Records shown |
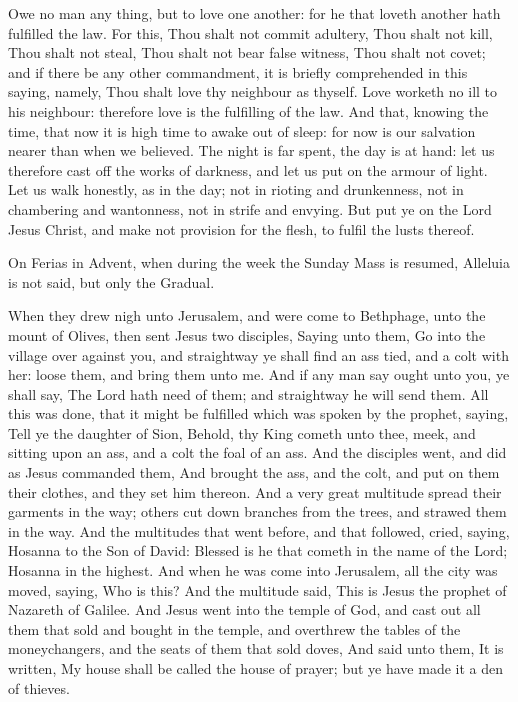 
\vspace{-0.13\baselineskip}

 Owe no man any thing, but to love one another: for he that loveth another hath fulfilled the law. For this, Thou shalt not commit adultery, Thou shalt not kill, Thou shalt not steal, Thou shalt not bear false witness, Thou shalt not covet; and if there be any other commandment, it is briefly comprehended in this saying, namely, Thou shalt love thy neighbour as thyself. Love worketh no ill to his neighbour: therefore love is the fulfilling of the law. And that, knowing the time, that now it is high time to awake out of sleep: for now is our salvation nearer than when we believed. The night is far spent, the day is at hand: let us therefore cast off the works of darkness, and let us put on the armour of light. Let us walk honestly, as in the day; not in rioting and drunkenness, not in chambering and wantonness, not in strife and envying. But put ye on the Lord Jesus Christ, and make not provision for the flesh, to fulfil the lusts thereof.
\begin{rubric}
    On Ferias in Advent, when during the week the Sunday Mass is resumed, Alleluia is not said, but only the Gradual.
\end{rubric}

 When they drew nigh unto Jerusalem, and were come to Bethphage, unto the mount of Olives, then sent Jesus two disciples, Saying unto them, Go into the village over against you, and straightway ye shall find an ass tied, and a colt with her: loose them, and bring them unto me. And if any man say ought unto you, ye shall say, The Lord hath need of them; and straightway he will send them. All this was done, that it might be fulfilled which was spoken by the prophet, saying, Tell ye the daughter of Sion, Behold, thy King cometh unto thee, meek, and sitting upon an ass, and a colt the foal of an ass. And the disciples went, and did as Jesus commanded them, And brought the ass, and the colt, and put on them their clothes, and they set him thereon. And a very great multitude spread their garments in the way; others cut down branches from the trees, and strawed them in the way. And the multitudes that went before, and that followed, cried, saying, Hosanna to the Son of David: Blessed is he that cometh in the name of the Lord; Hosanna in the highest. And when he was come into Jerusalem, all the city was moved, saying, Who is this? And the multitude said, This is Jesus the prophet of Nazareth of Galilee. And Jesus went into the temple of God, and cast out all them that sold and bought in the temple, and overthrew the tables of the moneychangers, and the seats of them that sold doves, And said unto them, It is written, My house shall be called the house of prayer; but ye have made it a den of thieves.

--

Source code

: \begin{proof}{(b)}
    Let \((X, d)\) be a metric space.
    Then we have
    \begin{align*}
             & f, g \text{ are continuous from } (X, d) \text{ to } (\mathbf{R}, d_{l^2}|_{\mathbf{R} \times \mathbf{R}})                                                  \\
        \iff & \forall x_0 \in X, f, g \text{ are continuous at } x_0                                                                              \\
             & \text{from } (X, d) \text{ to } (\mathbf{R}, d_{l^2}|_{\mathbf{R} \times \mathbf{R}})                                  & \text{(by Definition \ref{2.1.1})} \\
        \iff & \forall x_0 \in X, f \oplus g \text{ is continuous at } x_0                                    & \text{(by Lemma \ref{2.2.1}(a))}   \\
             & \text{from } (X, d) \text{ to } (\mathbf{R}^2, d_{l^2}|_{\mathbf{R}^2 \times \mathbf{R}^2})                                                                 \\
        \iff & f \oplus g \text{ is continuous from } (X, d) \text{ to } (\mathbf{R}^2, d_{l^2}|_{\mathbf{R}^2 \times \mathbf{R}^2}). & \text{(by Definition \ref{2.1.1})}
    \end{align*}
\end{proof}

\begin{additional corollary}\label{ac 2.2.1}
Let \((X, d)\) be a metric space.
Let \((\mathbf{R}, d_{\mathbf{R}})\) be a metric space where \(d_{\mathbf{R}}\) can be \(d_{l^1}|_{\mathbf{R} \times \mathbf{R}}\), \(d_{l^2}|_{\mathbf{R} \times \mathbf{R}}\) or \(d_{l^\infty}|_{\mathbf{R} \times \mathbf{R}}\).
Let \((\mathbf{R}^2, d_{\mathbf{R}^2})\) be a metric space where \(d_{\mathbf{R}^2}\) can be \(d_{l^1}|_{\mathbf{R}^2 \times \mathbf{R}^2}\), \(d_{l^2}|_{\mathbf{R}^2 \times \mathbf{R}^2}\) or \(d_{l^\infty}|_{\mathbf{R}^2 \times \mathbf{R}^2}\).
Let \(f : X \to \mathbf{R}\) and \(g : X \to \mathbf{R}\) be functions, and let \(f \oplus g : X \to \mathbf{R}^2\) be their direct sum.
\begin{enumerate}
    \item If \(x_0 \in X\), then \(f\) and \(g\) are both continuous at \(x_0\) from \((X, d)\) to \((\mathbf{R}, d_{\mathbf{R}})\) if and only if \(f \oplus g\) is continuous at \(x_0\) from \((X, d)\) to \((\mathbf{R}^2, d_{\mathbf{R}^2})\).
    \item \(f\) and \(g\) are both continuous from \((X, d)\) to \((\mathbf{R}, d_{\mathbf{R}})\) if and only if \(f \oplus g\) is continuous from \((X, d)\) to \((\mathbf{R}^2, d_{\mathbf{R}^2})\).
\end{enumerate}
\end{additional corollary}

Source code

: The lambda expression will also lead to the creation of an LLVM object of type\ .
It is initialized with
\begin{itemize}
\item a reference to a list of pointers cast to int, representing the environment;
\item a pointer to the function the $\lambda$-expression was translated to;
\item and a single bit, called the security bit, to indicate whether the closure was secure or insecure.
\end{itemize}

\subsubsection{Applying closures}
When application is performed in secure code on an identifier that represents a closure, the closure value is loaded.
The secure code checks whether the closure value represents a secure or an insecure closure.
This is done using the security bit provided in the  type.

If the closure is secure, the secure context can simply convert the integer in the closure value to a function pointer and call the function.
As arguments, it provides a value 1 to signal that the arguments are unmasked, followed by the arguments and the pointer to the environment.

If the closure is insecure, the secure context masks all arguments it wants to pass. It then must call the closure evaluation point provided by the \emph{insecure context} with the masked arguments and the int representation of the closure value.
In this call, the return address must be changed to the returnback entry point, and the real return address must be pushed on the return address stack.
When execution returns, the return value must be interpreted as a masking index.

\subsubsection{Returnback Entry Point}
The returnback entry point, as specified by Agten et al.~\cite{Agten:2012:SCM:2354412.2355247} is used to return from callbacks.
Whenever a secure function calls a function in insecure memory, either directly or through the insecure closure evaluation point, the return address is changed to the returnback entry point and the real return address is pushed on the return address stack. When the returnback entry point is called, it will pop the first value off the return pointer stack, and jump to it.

What you are asked to do | Every line with the word "provided" in it should be copied from the listing above.

Expected output |
This is done using the security bit provided in the  type.
If the closure is insecure, the secure context masks all arguments it wants to pass. It then must call the closure evaluation point provided by the \emph{insecure context} with the masked arguments and the int representation of the closure value.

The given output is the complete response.